(Items from a data source)
........

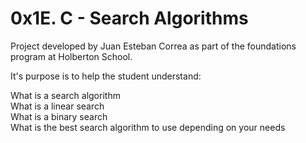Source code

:# 0x1E. C - Search Algorithms

Project developed by Juan Esteban Correa as part of the foundations program at Holberton School.

It's purpose is to help the student understand:

What is a search algorithm<br />
What is a linear search<br />
What is a binary search<br />
What is the best search algorithm to use depending on your needs<br />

........

- **Exercise**
Copy, without any change, the run of lines from the one with "What is a binary search<br />" through the end of the entries above.

- **Solution for this exercise**
What is a binary search<br />
What is the best search algorithm to use depending on your needs<br />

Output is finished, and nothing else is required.